■ **Supplied material**:

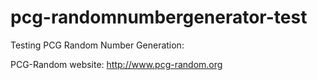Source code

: # pcg-randomnumbergenerator-test
Testing PCG Random Number Generation:

PCG-Random website: http://www.pcg-random.org
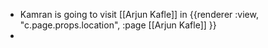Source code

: - Kamran is going to visit [[Arjun Kafle]] in {{renderer :view, "c.page.props.location", :page [[Arjun Kafle]] }}
-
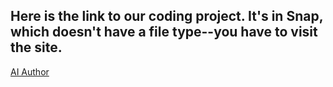 ## Here is the link to our coding project.  It's in Snap, which doesn't have a file type--you have to visit the site.

[AI Author](https://snap.berkeley.edu/snap/snap.html#present:Username=sarah%20mccoy&ProjectName=Ethics%202022%20Final-Sarah%20and%20Saranii%20AI%20Author)
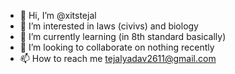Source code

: - 👋 Hi, I’m @xitstejal
- 👀 I’m interested in laws (civivs) and biology
- 🌱 I’m currently learning (in 8th standard basically)
- 💞️ I’m looking to collaborate on nothing recently
- 📫 How to reach me tejalyadav2611@gmail.com

<!---
xitstejal/xitstejal is a ✨ special ✨ repository because its `README.md` (this file) appears on your GitHub profile.
You can click the Preview link to take a look at your changes.
--->
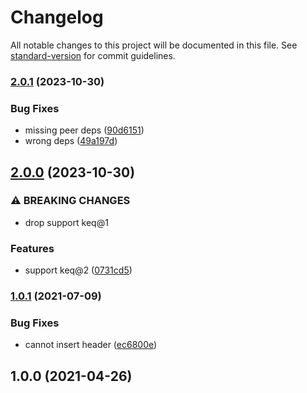 # Changelog

All notable changes to this project will be documented in this file. See [standard-version](https://github.com/conventional-changelog/standard-version) for commit guidelines.

### [2.0.1](https://www.github.com/keq-request/keq-headers/compare/v2.0.0...v2.0.1) (2023-10-30)


### Bug Fixes

* missing peer deps ([90d6151](https://www.github.com/keq-request/keq-headers/commit/90d61512438c8eaf92ef9167af91724b11cbf022))
* wrong deps ([49a197d](https://www.github.com/keq-request/keq-headers/commit/49a197d77f632c9ce1bb46ab0f9778517e2372e0))

## [2.0.0](https://www.github.com/keq-request/keq-headers/compare/v1.0.1...v2.0.0) (2023-10-30)


### ⚠ BREAKING CHANGES

* drop support keq@1

### Features

* support keq@2 ([0731cd5](https://www.github.com/keq-request/keq-headers/commit/0731cd543ecc9a2fe7b7e80d6022582584b62c53))

### [1.0.1](https://www.github.com/keq-request/keq-headers/compare/v1.0.0...v1.0.1) (2021-07-09)


### Bug Fixes

* cannot insert header ([ec6800e](https://www.github.com/keq-request/keq-headers/commit/ec6800ef33c0e2c18705cf56c53e490617b86d10))

## 1.0.0 (2021-04-26)
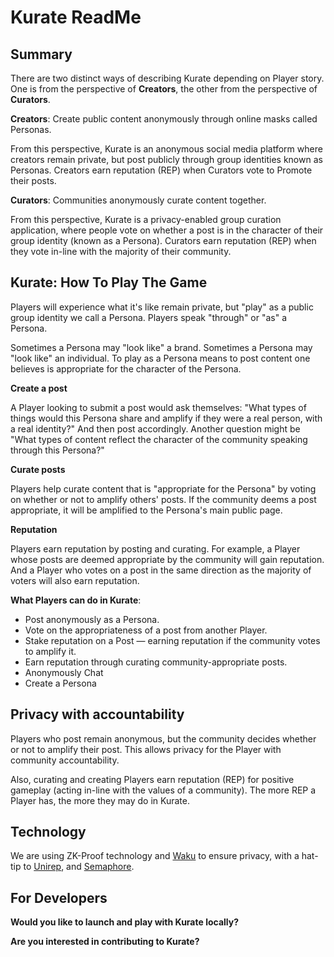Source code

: # Kurate ReadMe


## Summary

There are two distinct ways of describing Kurate depending on Player story. One is from the perspective of **Creators**, the other from the perspective of **Curators**. 

**Creators**: Create public content anonymously through online masks called Personas.

From this perspective, Kurate is an anonymous social media platform where creators remain private, but post publicly through group identities known as Personas. Creators earn reputation (REP) when Curators vote to Promote their posts.

**Curators**: Communities anonymously curate content together.

From this perspective, Kurate is a privacy-enabled group curation application, where people vote on whether a post is in the character of their group identity (known as a Persona). Curators earn reputation (REP) when they vote in-line with the majority of their community.

## Kurate: How To Play The Game
Players will experience what it's like remain private, but "play" as a public group identity we call a Persona. Players speak "through" or "as" a Persona.

Sometimes a Persona may "look like" a brand. Sometimes a Persona may "look like" an individual. To play as a Persona means to post content one believes is appropriate for the character of the Persona. 

**Create a post**

A Player looking to submit a post would ask themselves: "What types of things would this Persona share and amplify if they were a real person, with a real identity?" And then post accordingly. Another question might be "What types of content reflect the character of the community speaking through this Persona?"

**Curate posts**

Players help curate content that is "appropriate for the Persona" by voting on whether or not to amplify others' posts. If the community deems a post appropriate, it will be amplified to the Persona's main public page.

**Reputation**

Players earn reputation by posting and curating. For example, a Player whose posts are deemed appropriate by the community will gain reputation. And a Player who votes on a post in the same direction as the majority of voters will also earn reputation.

**What Players can do in Kurate**:
- Post anonymously as a Persona.
- Vote on the appropriateness of a post from another Player.
- Stake reputation on a Post — earning reputation if the community votes to amplify it.
- Earn reputation through curating community-appropriate posts.
- Anonymously Chat
- Create a Persona

## Privacy with accountability 

Players who post remain anonymous, but the community decides whether or not to amplify their post. This allows privacy for the Player with community accountability.

Also, curating and creating Players earn reputation (REP) for positive gameplay (acting in-line with the values of a community). The more REP a Player has, the more they may do in Kurate.

## Technology
We are using ZK-Proof technology and [Waku](https://waku.org/) to ensure privacy, with a hat-tip to [Unirep](https://medium.com/privacy-scaling-explorations/unirep-a-private-and-non-repudiable-reputation-system-7fb5c6478549), and [Semaphore](https://semaphore.appliedzkp.org/).

## For Developers
**Would you like to launch and play with Kurate locally?**


**Are you interested in contributing to Kurate?**





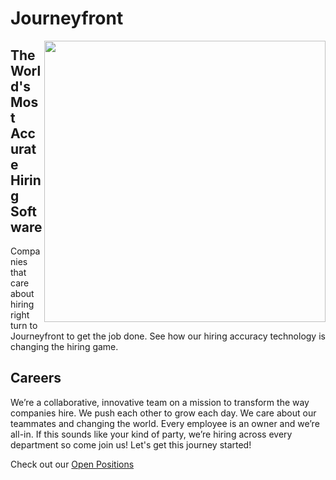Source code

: # Journeyfront

<img align="right" src="https://www.journeyfront.com/hubfs/Homepage%20Hero_v2.2.svg" width="450">

## The World's Most Accurate Hiring Software

Companies that care about hiring right turn to Journeyfront to get the job done. See how our hiring accuracy technology is changing the hiring game.

## Careers

We’re a collaborative, innovative team on a mission to transform the way companies hire. We push each other to grow each day. We care about our teammates and changing the world. Every employee is an owner and we’re all-in. If this sounds like your kind of party, we’re hiring across every department so come join us! Let's get this journey started!

Check out our [Open Positions](https://www.journeyfront.com/careers)
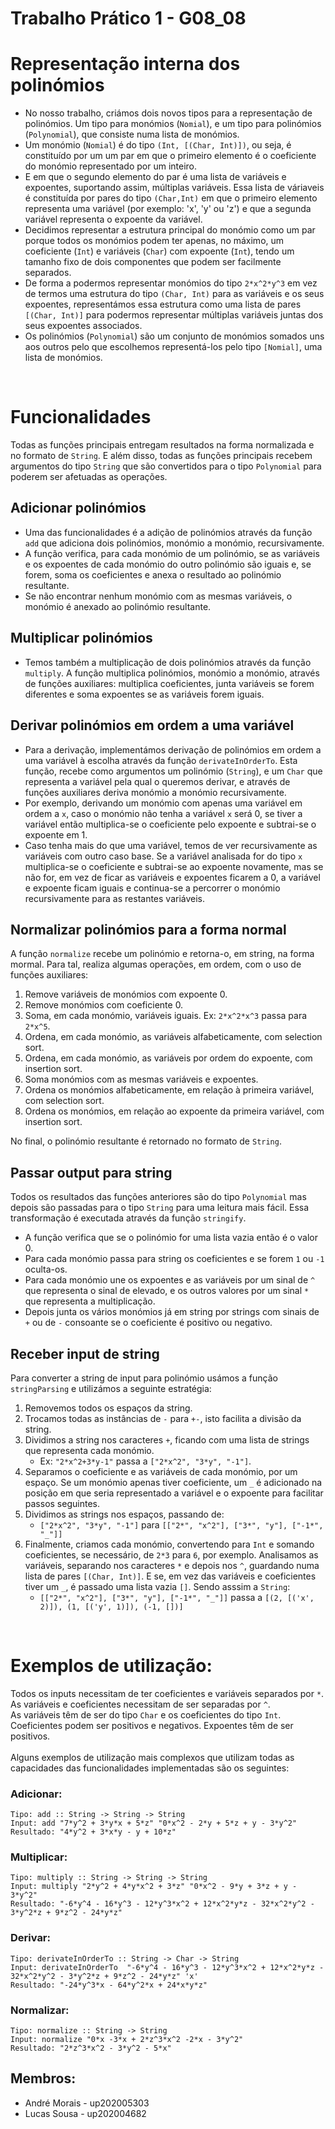 # Trabalho Prático 1 - G08_08

# Representação interna dos polinómios
- No nosso trabalho, criámos dois novos tipos para a representação de polinómios. Um tipo para monómios (`Nomial`), e um tipo para polinómios (`Polynomial`), que consiste numa lista de monómios.
- Um monómio (`Nomial`) é do tipo `(Int, [(Char, Int)])`, ou seja, é constituído por um um par em que o primeiro elemento é o coeficiente do monómio representado por um inteiro. 
- E em que o segundo elemento do par é uma lista de variáveis e expoentes, suportando assim, múltiplas variáveis. Essa lista de váriaveis é constituída por pares do tipo `(Char,Int)` em que o primeiro elemento representa uma variável (por exemplo: 'x', 'y' ou 'z') e que a segunda variável representa o expoente da variável. 
- Decidimos representar a estrutura principal do monómio como um par porque todos os monómios podem ter apenas, no máximo, um coeficiente (`Int`) e variáveis (`Char`) com expoente (`Int`), tendo um tamanho fixo de dois componentes que podem ser facilmente separados.
- De forma a podermos representar monómios do tipo `2*x^2*y^3` em vez de termos uma estrutura do tipo `(Char, Int)` para as variáveis e os seus expoentes, representámos essa estrutura como uma lista de pares `[(Char, Int)]` para podermos representar múltiplas variáveis juntas dos seus expoentes associados.
- Os polinómios (`Polynomial`) são um conjunto de monómios somados uns aos outros pelo que escolhemos representá-los pelo tipo `[Nomial]`, uma lista de monómios.

<br>

# Funcionalidades
Todas as funções principais entregam resultados na forma normalizada e no formato de `String`. E além disso, todas as funções principais recebem argumentos do tipo `String` que são convertidos para o tipo `Polynomial` para poderem ser afetuadas as operações.

## Adicionar polinómios
- Uma das funcionalidades é a adição de polinómios através da função `add` que adiciona dois polinómios, monómio a monómio, recursivamente. 
- A função verifica, para cada monómio de um polinómio, se as variáveis e os expoentes de cada monómio do outro polinómio são iguais e, se forem, soma os coeficientes e anexa o resultado ao polinómio resultante.
- Se não encontrar nenhum monómio com as mesmas variáveis, o monómio é anexado ao polinómio resultante.

## Multiplicar polinómios
- Temos também a multiplicação de dois polinómios através da função `multiply`. A função multiplica polinómios, monómio a monómio, através de funções auxiliares: multiplica coeficientes, junta variáveis se forem diferentes e soma expoentes se as variáveis forem iguais.

## Derivar polinómios em ordem a uma variável
- Para a derivação, implementámos derivação de polinómios em ordem a uma variável à escolha através da função `derivateInOrderTo`. Esta função, recebe como argumentos um polinómio (`String`), e um `Char` que representa a variável pela qual o queremos derivar, e através de funções auxiliares deriva monómio a monómio recursivamente. 
- Por exemplo, derivando um monómio com apenas uma variável em ordem a `x`, caso o monómio não tenha a variável `x` será 0, se tiver a variável então multiplica-se o coeficiente pelo expoente e subtrai-se o expoente em 1. 
- Caso tenha mais do que uma variável, temos de ver recursivamente as variáveis com outro caso base. Se a variável analisada for do tipo `x` multiplica-se o coeficiente e subtrai-se ao expoente novamente, mas se não for, em vez de ficar as variáveis e expoentes ficarem a 0, a variável e expoente ficam iguais e continua-se a percorrer o monómio recursivamente para as restantes variáveis. 

## Normalizar polinómios para a forma normal
  A função `normalize` recebe um polinómio e retorna-o, em string, na forma mormal. Para tal, realiza algumas operações, em ordem, com o uso de funções auxiliares:
  
  1. Remove variáveis de monómios com expoente 0.
  2. Remove monómios com coeficiente 0.
  3. Soma, em cada monómio, variáveis iguais. Ex: `2*x^2*x^3` passa para `2*x^5`.
  4. Ordena, em cada monómio, as variáveis alfabeticamente, com selection sort.
  5. Ordena, em cada monómio, as variáveis por ordem do expoente, com insertion sort.
  6. Soma monómios com as mesmas variáveis e expoentes.
  7. Ordena os monómios alfabeticamente, em relação à primeira variável, com selection sort.
  8. Ordena os monómios, em relação ao expoente da primeira variável, com insertion sort.
   
   No final, o polinómio resultante é retornado no formato de `String`. 
   

## Passar output para string
Todos os resultados das funções anteriores são do tipo `Polynomial` mas depois são passadas para o tipo `String` para uma leitura mais fácil. Essa transformação é executada através da função `stringify`. 
- A função verifica que se o polinómio for uma lista vazia então é o valor 0.
- Para cada monómio passa para string os coeficientes e se forem `1` ou `-1` oculta-os.
- Para cada monómio une os expoentes e as variáveis por um sinal de `^` que representa o sinal de elevado, e os outros valores por um sinal `*` que representa a multiplicação.
- Depois junta os vários monómios já em string por strings com sinais de `+` ou de `-` consoante se o coeficiente é positivo ou negativo.

## Receber input de string
Para converter a string de input para polinómio usámos a função `stringParsing` e utilizámos a seguinte estratégia:

1. Removemos todos os espaços da string.
2. Trocamos todas as instâncias de `-` para `+-`, isto facilita a divisão da string.
3. Dividimos a string nos caracteres `+`, ficando com uma lista de strings que representa cada monómio. 
   - Ex: `"2*x^2+3*y-1"` passa a `["2*x^2", "3*y", "-1"]`.
4. Separamos o coeficiente e as variáveis de cada monómio, por um espaço. Se um monómio apenas tiver coeficiente, um `_` é adicionado na posição em que seria representado a variável e o expoente para facilitar passos seguintes.
5. Dividimos as strings nos espaços, passando de: 
   - `["2*x^2", "3*y", "-1"]` para `[["2*", "x^2"], ["3*", "y"], ["-1*", "_"]]`
6. Finalmente, criamos cada monómio, convertendo para `Int` e somando coeficientes, se necessário, de `2*3` para `6`, por exemplo. Analisamos as variáveis, separando nos caracteres `*` e depois nos `^`, guardando numa lista de pares `[(Char, Int)]`. E se, em vez das variáveis e coeficientes tiver um `_`, é passado uma lista vazia `[]`. Sendo asssim a `String`: 
   - `[["2*", "x^2"], ["3*", "y"], ["-1*", "_"]]` passa a `[(2, [('x', 2)]), (1, [('y', 1)]), (-1, [])]`

<br>

# Exemplos de utilização:
Todos os inputs necessitam de ter coeficientes e variáveis separados por `*`.<br>
As variáveis e coeficientes necessitam de ser separadas por `^`.<br>
As variáveis têm de ser do tipo `Char` e os coeficientes do tipo `Int`.<br>
Coeficientes podem ser positivos e negativos. Expoentes têm de ser positivos. <br>
<br>
Alguns exemplos de utilização mais complexos que utilizam todas as capacidades das funcionalidades implementadas são os seguintes:

### Adicionar:
    Tipo: add :: String -> String -> String
    Input: add "7*y^2 + 3*y*x + 5*z" "0*x^2 - 2*y + 5*z + y - 3*y^2"
    Resultado: "4*y^2 + 3*x*y - y + 10*z"

### Multiplicar:
    Tipo: multiply :: String -> String -> String
    Input: multiply "2*y^2 + 4*y*x^2 + 3*z" "0*x^2 - 9*y + 3*z + y - 3*y^2"
    Resultado: "-6*y^4 - 16*y^3 - 12*y^3*x^2 + 12*x^2*y*z - 32*x^2*y^2 - 3*y^2*z + 9*z^2 - 24*y*z"

### Derivar:
    Tipo: derivateInOrderTo :: String -> Char -> String
    Input: derivateInOrderTo  "-6*y^4 - 16*y^3 - 12*y^3*x^2 + 12*x^2*y*z - 32*x^2*y^2 - 3*y^2*z + 9*z^2 - 24*y*z" 'x'
    Resultado: "-24*y^3*x - 64*y^2*x + 24*x*y*z"

### Normalizar:
    Tipo: normalize :: String -> String
    Input: normalize "0*x -3*x + 2*z^3*x^2 -2*x - 3*y^2"
    Resultado: "2*z^3*x^2 - 3*y^2 - 5*x"

## Membros:
- André Morais  - up202005303
- Lucas Sousa - up202004682
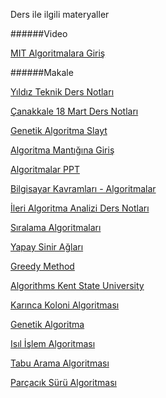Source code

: Ders ile ilgili materyaller

######Video 

[MIT Algoritmalara Giriş](http://www.acikders.org.tr/course/view.php?id=133)

######Makale

[Yıldız Teknik Ders Notları](http://www.yildiz.edu.tr/~ayten/algortimaveprogramlama_bolum1-2.pdf)

[Çanakkale 18 Mart Ders Notları](http://members.comu.edu.tr/iturkyilmaz/BM229Dersler/ders11.pdf)

[Genetik Algoritma Slayt](http://www.ebs.sakarya.edu.tr/?upage=ensdr&page=drs&f=50&b=06&ch=2&yil=2013&disaridan=1&InKod=39216&dpage=all)

[Algoritma Mantığına Giriş](http://iibf.erciyes.edu.tr/guven/Yapi/VYA01.pdf)

[Algoritmalar PPT](http://www.google.com.tr/url?sa=t&rct=j&q=&esrc=s&source=web&cd=20&ved=0CFAQFjAJOAo&url=http%3A%2F%2Fakademik.maltepe.edu.tr%2F~eminborandag%2Fbilgisayarprogramlama%2F1.%2520Hafta%2520-%2520Temel%2520Bilgisayar%2520Programlama.pptx&ei=GPCwVP-VK8f0UIHYgOAN&usg=AFQjCNHIg5KW_m4Sc359OHBwTOyHI8lMsg&sig2=668KVzUQvuJEuVLo6GYnJw&bvm=bv.83339334,d.d24&cad=rja)

[Bilgisayar Kavramları - Algoritmalar](http://bilgisayarkavramlari.sadievrenseker.com)

[İleri Algoritma Analizi Ders Notları](https://umutzafer.wordpress.com/2012/01/27/algoritma-analizi-dersi-notlari/)

[Sıralama Algoritmaları](http://www.ibrahimcayiroglu.com/Dokumanlar/IleriAlgoritmaAnalizi/IleriAlgoritmaAnalizi-4.Hafta-SiralamaAlgoritmalari.pdf)

[Yapay Sinir Ağları](http://www.ibrahimcayiroglu.com/Dokumanlar/IleriAlgoritmaAnalizi/IleriAlgoritmaAnalizi-5.Hafta-YapaySinirAglari.pdf)

[Greedy Method](http://www.seas.gwu.edu/~ayoussef/cs212/greedy.html#template)

[Algorithms Kent State University](http://www.personal.kent.edu/~rmuhamma/Algorithms/algorithm.html)

[Karınca Koloni Algoritması](http://www.ibrahimcayiroglu.com/Dokumanlar/IleriAlgoritmaAnalizi/IleriAlgoritmaAnalizi-6.Hafta-KarincaKoloni.pdf)

[Genetik Algoritma](http://www.ibrahimcayiroglu.com/Dokumanlar/IleriAlgoritmaAnalizi/IleriAlgoritmaAnalizi-7.Hafta-GenetikAlgoritma.pdf)

[Isıl İşlem Algoritması](http://www.ibrahimcayiroglu.com/Dokumanlar/IleriAlgoritmaAnalizi/IleriAlgoritmaAnalizi-8.Hafta-IsilislemAlgoritmasi.pdf)

[Tabu Arama Algoritması](http://www.ibrahimcayiroglu.com/Dokumanlar/IleriAlgoritmaAnalizi/IleriAlgoritmaAnalizi-9.Hafta-TabuAramaAlgoritmasi.pdf)

[Parçacık Sürü Algoritması](http://www.ibrahimcayiroglu.com/Dokumanlar/IleriAlgoritmaAnalizi/IleriAlgoritmaAnalizi-10.Hafta-ParcacikSuruAlgoritmasi.pdf)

■ **Work order**:
Exact copy, no pictures. Write out the lines in the entries above, starting with the line with "with Kurate locally?**" and going on through the line with "## The World's Most Accurate Hiring Software", keeping both.

■ **Answer below**:
**Would you like to launch and play with Kurate locally?**


**Are you interested in contributing to Kurate?**





Source code

: # Journeyfront

<img align="right" src="https://www.journeyfront.com/hubfs/Homepage%20Hero_v2.2.svg" width="450">

## The World's Most Accurate Hiring Software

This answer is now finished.